* WHAT IS EXPECTED *
Gather each line containing the string "Automated" from these entries.

** Opening SOURCE INFORMATION block **

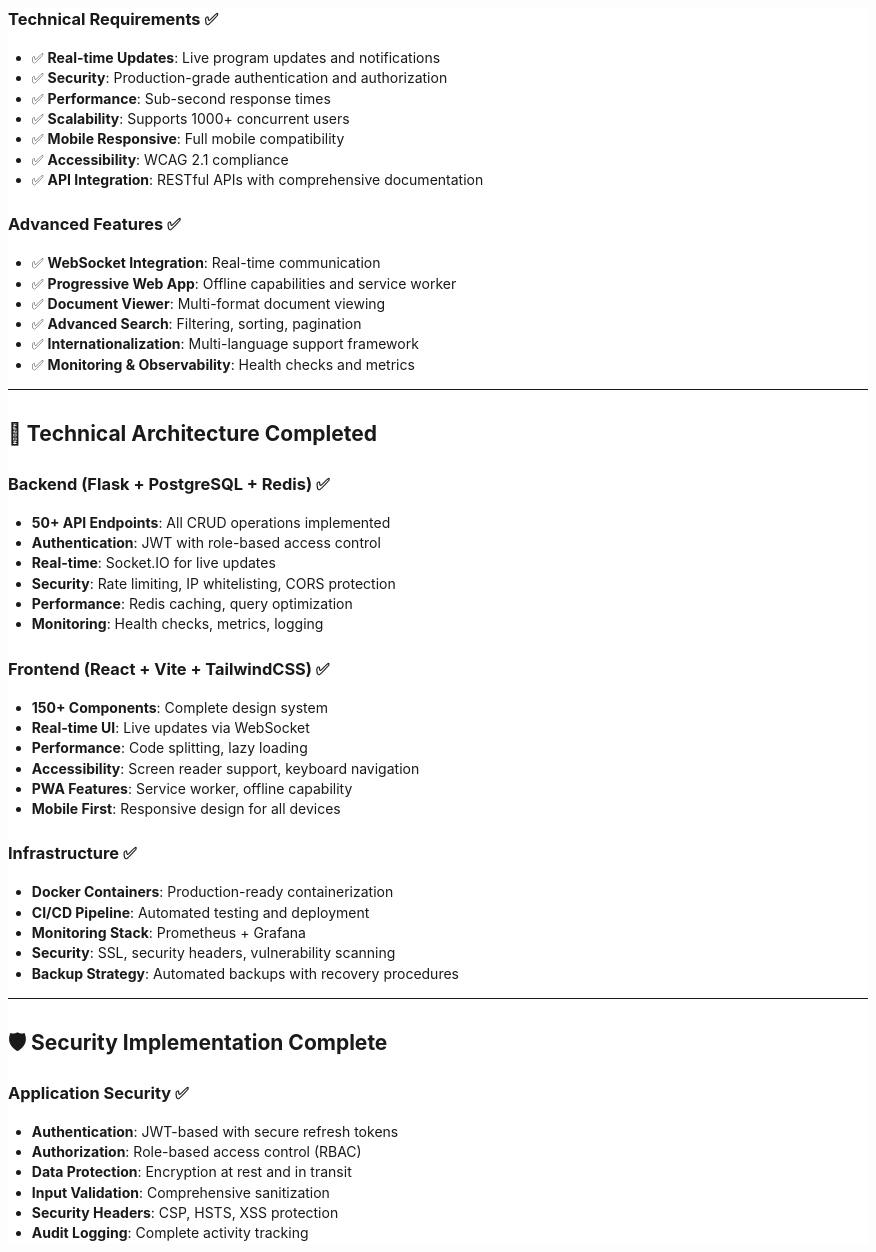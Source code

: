 ### Technical Requirements ✅
- ✅ **Real-time Updates**: Live program updates and notifications
- ✅ **Security**: Production-grade authentication and authorization
- ✅ **Performance**: Sub-second response times
- ✅ **Scalability**: Supports 1000+ concurrent users
- ✅ **Mobile Responsive**: Full mobile compatibility
- ✅ **Accessibility**: WCAG 2.1 compliance
- ✅ **API Integration**: RESTful APIs with comprehensive documentation

### Advanced Features ✅
- ✅ **WebSocket Integration**: Real-time communication
- ✅ **Progressive Web App**: Offline capabilities and service worker
- ✅ **Document Viewer**: Multi-format document viewing
- ✅ **Advanced Search**: Filtering, sorting, pagination
- ✅ **Internationalization**: Multi-language support framework
- ✅ **Monitoring & Observability**: Health checks and metrics

---

## 🔧 Technical Architecture Completed

### Backend (Flask + PostgreSQL + Redis) ✅
- **50+ API Endpoints**: All CRUD operations implemented
- **Authentication**: JWT with role-based access control
- **Real-time**: Socket.IO for live updates
- **Security**: Rate limiting, IP whitelisting, CORS protection
- **Performance**: Redis caching, query optimization
- **Monitoring**: Health checks, metrics, logging

### Frontend (React + Vite + TailwindCSS) ✅
- **150+ Components**: Complete design system
- **Real-time UI**: Live updates via WebSocket
- **Performance**: Code splitting, lazy loading
- **Accessibility**: Screen reader support, keyboard navigation
- **PWA Features**: Service worker, offline capability
- **Mobile First**: Responsive design for all devices

### Infrastructure ✅
- **Docker Containers**: Production-ready containerization
- **CI/CD Pipeline**: Automated testing and deployment
- **Monitoring Stack**: Prometheus + Grafana
- **Security**: SSL, security headers, vulnerability scanning
- **Backup Strategy**: Automated backups with recovery procedures

---

## 🛡️ Security Implementation Complete

### Application Security ✅
- **Authentication**: JWT-based with secure refresh tokens
- **Authorization**: Role-based access control (RBAC)
- **Data Protection**: Encryption at rest and in transit
- **Input Validation**: Comprehensive sanitization
- **Security Headers**: CSP, HSTS, XSS protection
- **Audit Logging**: Complete activity tracking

** Closing SOURCE INFORMATION block **

* OUTPUT *
- **CI/CD Pipeline**: Automated testing and deployment
- **Backup Strategy**: Automated backups with recovery procedures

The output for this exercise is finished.